Hadoop – Dealing with structured and unstructured data
When dealing with data in Hadoop there are a number of different types of structured data. In 9 times out of 10 clients would want to do this after they have put the data in and that is you will have a wide range of structured data where you can have trials data, a lot of intrusion network events, weblogs, graph data, data coming in from sensors, data from social networking sites, etc. And a lot of people believe that there is a lot of values that can be gleaned from the data and hence they would like to do some basic queries on the data. But since the data is quite huge they are overwhelmed and they end up just storing it and there is no way to draw a connection and get the network effect by combining the different datasets.
So with Hadoop, NoSQL and the schema-less data you can make an attempt at making all that possible; with this we can put all the data in one place and draw all the necessary conclusions from it. Another important thing to keep in mind don’t mess with the data; try making as little modifications as possible to get it into the database and with NoSQL it is possible without the requirement of many modifications.
Traditional database people will want to optimize in the sense that they would like to change parameters like the name of columns and rows which shouldn’t be too long, etc. but all this needn’t be considered here since the data is already being compressed and hence they won’t be such issues. Hence, the scalability is possible both in regards to the size as well as the complexity of the data. Hence, the bottom line is a change in the data at the storage level doesn’t require the change in the NoSQL database. And that is kind of fundamental since in a lot of databases, with data flowing even when you think you aren’t modifying the data it is changing underneath as things evolve. Hence, with this concept you can keep adding new datasets, modify existing ones and also put all data in the same place in a relatively easy manner.

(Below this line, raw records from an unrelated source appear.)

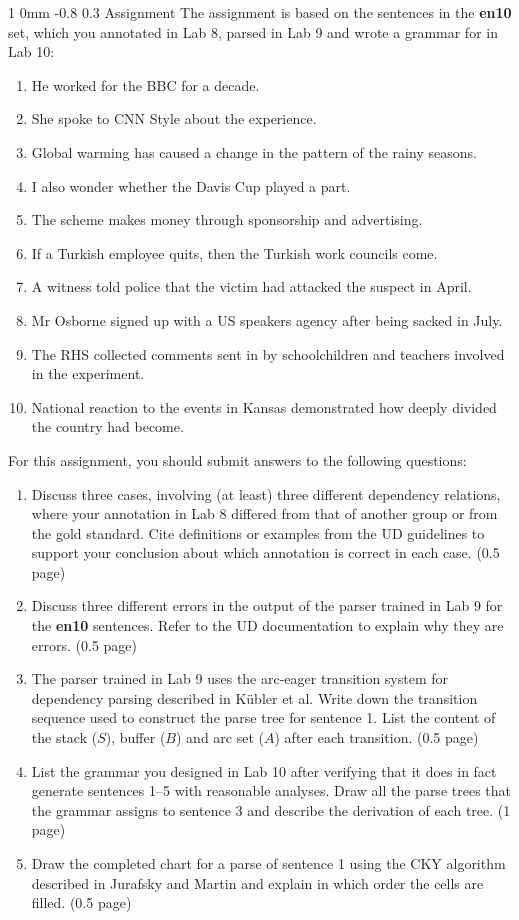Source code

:\documentclass[11pt]{article}
\makeatletter
\renewcommand{\section}{\@startsection
{section}%
{1}%
{0mm}%
{-0.8\baselineskip}%
{0.3\baselineskip}%
{\bfseries\large}}%
\makeatother
\begin{document}
\section{Assignment}
\noindent
The assignment is based on the sentences in the \textbf{en10} set, which you annotated in Lab 8, parsed in Lab 9
and wrote a grammar for in Lab 10:
\begin{enumerate}[noitemsep]
\item He worked for the BBC for a decade.
\item She spoke to CNN Style about the experience.
\item Global warming has caused a change in the pattern of the rainy seasons.
\item I also wonder whether the Davis Cup played a part.
\item The scheme makes money through sponsorship and advertising.
\item If a Turkish employee quits, then the Turkish work councils come.
\item A witness told police that the victim had attacked the suspect in April.
\item Mr Osborne signed up with a US speakers agency after being sacked in July.
\item The RHS collected comments sent in by schoolchildren and teachers involved in the experiment.
\item National reaction to the events in Kansas demonstrated how deeply divided the country had become.
\end{enumerate}
For this assignment, you should submit answers to the following questions:
\begin{enumerate}[itemsep=3pt]
\item Discuss three cases, involving (at least) three different dependency relations, where your annotation in Lab 8 differed from that of another group or from the gold standard. 
Cite definitions or examples from the UD guidelines to support your conclusion about which annotation is correct in each case. (0.5 page) 
\item Discuss three different errors in the output of the parser trained in Lab 9 for the \textbf{en10} sentences. Refer to the UD documentation to explain why they are errors. (0.5 page)
\item The parser trained in Lab 9 uses the arc-eager transition system for dependency parsing described in K\"{u}bler et al. Write down the transition sequence used to construct the parse tree for sentence 1. List the content of the stack ($S$), buffer ($B$) and arc set ($A$) after each transition. (0.5 page)
\item List the grammar you designed in Lab 10 after verifying that it does in fact generate sentences 1--5 with reasonable analyses. Draw all the parse trees that the grammar assigns to sentence 3 and describe the derivation of each tree. (1 page) 
\item Draw the completed chart for a parse of sentence 1 using the CKY algorithm described in Jurafsky and Martin and explain in which order the cells are filled. (0.5 page)
\end{enumerate}
\end{document}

To talk about something more specific to give more concreteness to this, is talking about exploring new ways using network defense data to detect intrusions; this is the poster child of Big Data problems. There are tons of data all through the network, it is always changing – there are always new ways, new summaries, new methods that we need to look for and the threat is constantly evolving. So, how do we use Big Data technologies to keep up with this? Well, the first step is Ad-Hoc analysis: We have to do the ad-hoc analysis; we do MapReduce jobs which take maybe one day to make the experimentation or they might take less.
With the analysis we can discover new patterns and threat vectors quickly and then we can quickly port them over to some sort of NoSQL database linked to a user interface. And frankly this is still a part of the experiment since you don’t know if the person who is sitting there in the middle of the night is going to find this useful. So, you are going to put it in his interface, it is all low cost, it is basically a mash-up and you can quickly evolve to get to something that is really meaningful. Generally, doing it with a traditional database would have taken months but with Hadoop we can do it in a matter of days. Hence, Hadoop is game changing in a variety of ways. The primary one is being able to look at data at the speed at which it is evolving.